This review was originally written for Subtitled Online August 2010.
FESTEN was the first film released following the Dogme 95 “Vow of Chastity”. The rules included technical restrictions (cameras to be low quality and handheld, no sound or music to be added in post-production) banning of excessive action, and not allowing the director a credit. The whole Dogme movement aimed to reduce cinema back to its simplest and most beautiful origins.
Festen opens with the Klingenfeldt-Hansen family traveling to the family-run hotel for a celebration. We are introduced to each family member on their arrival – Helge (Henning Moritzen) is the father, whose 60th the family has gathered to celebrate. His children are Christian (Ulrich Thomsen), the quiet and distant eldest son; the volatile and manic youngest child Michael (Thomas Bo Larsen) and Helene (Paprika Steen), the fiery and confident eldest daughter.
Also mentioned in conversation is the recently deceased youngest daughter, Linda, who committed suicide seemingly without motive, and for whom the family are still mourning. Helene visits her late sister’s room and finds a note.
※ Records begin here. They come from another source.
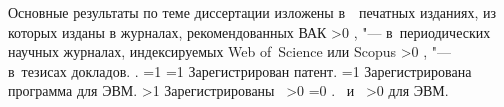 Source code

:{\begin{refsection}
        \nocite{*}%
        {\publications} Основные результаты по теме диссертации изложены в~~печатных изданиях,
         из которых изданы в журналах, рекомендованных ВАК\sloppy%
        \ifnum \value{citeauthorscopuswos}>0%
            ,  "--- в~периодических научных журналах, индексируемых Web of~Science или Scopus\sloppy%
        \fi%
        \ifnum \value{citeauthorconf}>0%
            ,  "--- в~тезисах докладов.
        \else%
            .
        \fi%
        \ifnum \value{citeregistered}=1%
            \ifnum \value{citeauthorpatent}=1%
                Зарегистрирован  патент.
            \fi%
            \ifnum \value{citeauthorprogram}=1%
                Зарегистрирована  программа для ЭВМ.
            \fi%
        \fi%
        \ifnum \value{citeregistered}>1%
            Зарегистрированы\ %
            \ifnum \value{citeauthorpatent}>0%
            \sloppy%
            \ifnum \value{citeauthorprogram}=0 . \else \ и~\fi%
            \fi%
            \ifnum \value{citeauthorprogram}>0%
             для ЭВМ.
            \fi%
        \fi%
    \end{refsection}%
    \begin{refsection}
    \end{refsection}%
}

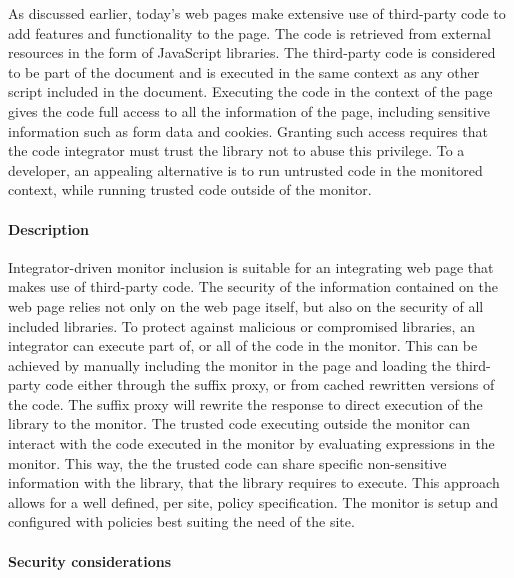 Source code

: \documentclass{llncs}
\newcommand{\todo}[1]{\colorbox{red}{\textcolor{white}{\sffamily\bfseries\scriptsize TODO}} \textcolor{red}{#1} \textcolor{red}{$\blacktriangleleft$}}
\begin{document}
As discussed earlier, today's
 web pages make extensive use of third-party code to add features 
and functionality to the page. The code is retrieved from external resources in 
the form of JavaScript libraries. The third-party code is considered to be part 
of the document and is executed in the same context as any other script 
included in the document. Executing the code in the context of the page gives the code full access to all the information 
of the page, including sensitive information such as form data and cookies. 
Granting such access requires that the code integrator must 
trust the library not to abuse this privilege. To a developer, an appealing alternative 
is to run untrusted code in the monitored context, while running trusted code outside of the 
monitor. 

\paragraph{Description}
Integrator-driven monitor inclusion is suitable for an integrating web page 
that makes use of third-party code.
The security of the information contained on the web 
page relies not only on the web page itself, but also on the security of all 
included libraries. To protect against malicious or compromised libraries, 
an integrator can execute part of, or all of the code in the monitor.
This can be achieved by manually including the monitor in the page and loading the 
third-party code either through the suffix proxy, or from cached rewritten 
versions of the code. The suffix proxy will rewrite the 
response to direct execution of the library to the monitor. 
The trusted code executing outside the monitor can interact with the code 
executed in the monitor by evaluating expressions in the monitor. This way, the 
the trusted code can share specific non-sensitive information with the library, 
that the library requires to execute.
This approach allows for a well defined, per site, policy specification.
The monitor is setup and configured with policies best suiting the need of the 
site. 

\paragraph{Security considerations}
\end{document}

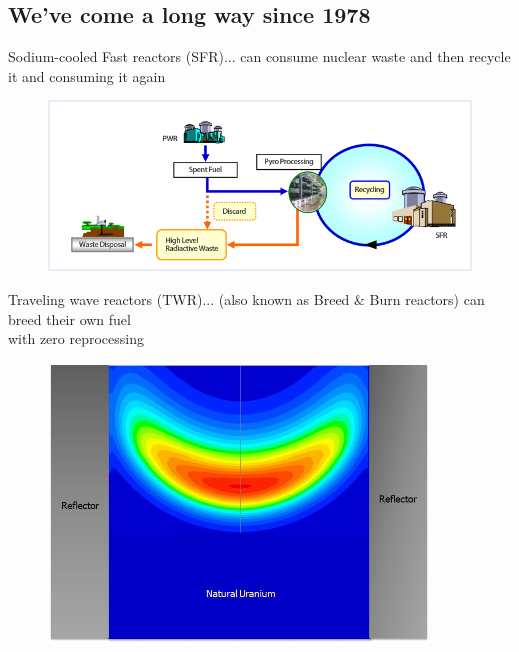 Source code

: \documentclass{beamer}
\begin{document}
    \subsection{We've come a long way since 1978}

        \begin{frame}{Sodium-cooled Fast reactors (SFR)}{... can consume nuclear waste and then recycle it and consuming it again}
            \begin{figure}
                \centering
                \includegraphics[width=1.0\textwidth]{./img/fastCycle.png}
                \caption*{}
            \end{figure}
        \end{frame}

        \begin{frame}{Traveling wave reactors (TWR)}{... (also known as Breed \& Burn reactors) can breed their own fuel \\ with zero reprocessing}
            \begin{figure}
                \centering
                \includegraphics[width=0.9\textwidth]{./img/candle.png}
                \caption*{}
            \end{figure}
        \end{frame}
\end{document}

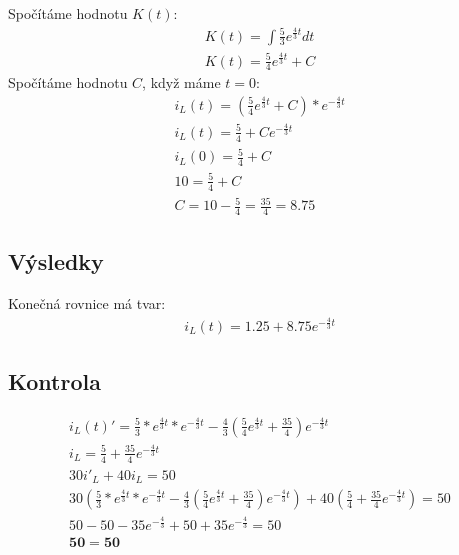 Spočítáme hodnotu $K(t)$:
\begin{gather*}
K(t) = \int \frac{5}{3}e^{\frac{4}{3}t}dt \\
K(t) = \frac{5}{4}e^{\frac{4}{3}t} + C
\end{gather*}
Spočítáme hodnotu $C$, když máme $t=0$:
\begin{gather*}
i_L(t) = (\frac{5}{4}e^{\frac{4}{3}t} + C) * e^{-\frac{4}{3}t} \\
i_L(t) = \frac{5}{4} + Ce^{-\frac{4}{3}t} \\
i_L(0) = \frac{5}{4} + C \\
10 = \frac{5}{4} + C \\
C = 10 - \frac{5}{4} = \frac{35}{4} = 8.75
\end{gather*}
\subsection{Výsledky}
Konečná rovnice má tvar:
\begin{gather*}
i_L(t) = 1.25+8.75e^{-\frac{4}{3}t}
\end{gather*}
\subsection{Kontrola}
\begin{gather*}
i_L(t)' = \frac{5}{3} * e^{\frac{4}{3}t} * e^{-\frac{4}{3}t} - \frac{4}{3}\left(\frac{5}{4}e^{\frac{4}{3}t} + \frac{35}{4}\right) e^{-\frac{4}{3}t} \\
i_L = \frac{5}{4}+\frac{35}{4}e^{-\frac{4}{3}t} \\
30i'_L + 40i_L = 50 \\
30\left(\frac{5}{3} * e^{\frac{4}{3}t} * e^{-\frac{4}{3}t} - \frac{4}{3}\left(\frac{5}{4}e^{\frac{4}{3}t} + \frac{35}{4}\right)e^{-\frac{4}{3}t}\right) + 40\left(\frac{5}{4}+\frac{35}{4}e^{-\frac{4}{3}t}\right) = 50 \\
50 - 50 - 35e^{-\frac{4}{3}} + 50 + 35e^{-\frac{4}{3}} = 50 \\
\boldsymbol{50 = 50}
\end{gather*}
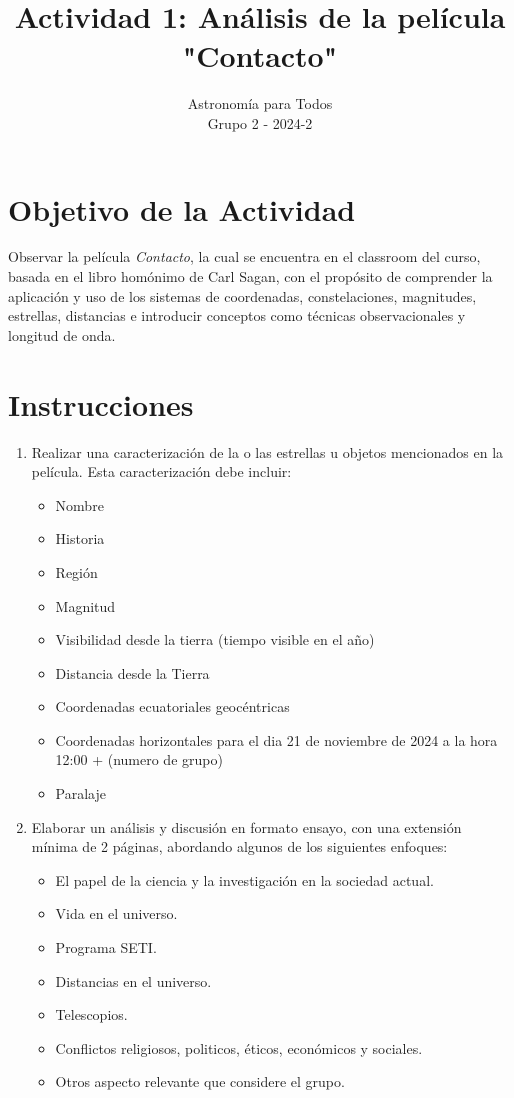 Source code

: \documentclass[12pt]{article}
\title{Actividad 1: Análisis de la película "Contacto"}
\author{Astronomía para Todos \\ Grupo 2 - 2024-2}
\date{}
\begin{document}
\maketitle

\section*{Objetivo de la Actividad}

Observar la película \textit{Contacto}, la cual se encuentra en el classroom del curso, basada en el libro homónimo de Carl Sagan, con el propósito de comprender la aplicación y uso de los sistemas de coordenadas, constelaciones, magnitudes, estrellas, distancias e introducir conceptos como técnicas observacionales y longitud de onda.

\section*{Instrucciones}

\begin{enumerate}
    \item Realizar una caracterización de la o las estrellas u objetos mencionados en la película. Esta caracterización debe incluir:
    \begin{itemize}
        \item Nombre
        \item Historia
        \item Región
        \item Magnitud
        \item Visibilidad desde la tierra (tiempo visible en el año)
        \item Distancia desde la Tierra
        \item Coordenadas ecuatoriales geocéntricas
        \item Coordenadas horizontales para el dia 21 de noviembre de 2024 a la hora 12:00 + (numero de grupo)
        \item Paralaje
    \end{itemize}
    \item Elaborar un análisis y discusión en formato ensayo, con una extensión mínima de 2 páginas, abordando algunos de los siguientes enfoques:
    \begin{itemize}
        \item El papel de la ciencia y la investigación en la sociedad actual.
        \item Vida en el universo.
        \item Programa SETI.
        \item Distancias en el universo.
        \item Telescopios.
        \item Conflictos religiosos, politicos, éticos, económicos y sociales.
        \item Otros aspecto relevante que considere el grupo.
    \end{itemize}
\end{enumerate}
\end{document}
Michael has a violent and sexually charged argument with his wife, and Christian is re-acquainted with his childhood sweetheart, Pia (Trine Dyrholm).
The evening celebrations begin normally enough – catching up with the relatives, then a civilised sit-down meal, too much wine and clichéd speeches. Everything changes when Christian stands to make his speech. He makes a horrifying claim about his father that sends the party into uproar, and is promptly ejected from the party. We spend the rest of the film searching for the truth. Are Christian’s claims true? And why did Linda commit suicide?
Festen shows you incredibly dark family drama at its very best. Thanks to Vinterberg’s down-to earth screenplay (which is so natural, it appears improvised at times), we instantly warm to (or at least empathise with) the characters, and can easily relate to them and what they are going through.
The film is a truly immersive experience, and due to the low-grade quality of the film – in compliance with the Dogme 95 rules – it looks like a home video, and through watching it you really feel like a member of the family, like you’re taking part in the festivities.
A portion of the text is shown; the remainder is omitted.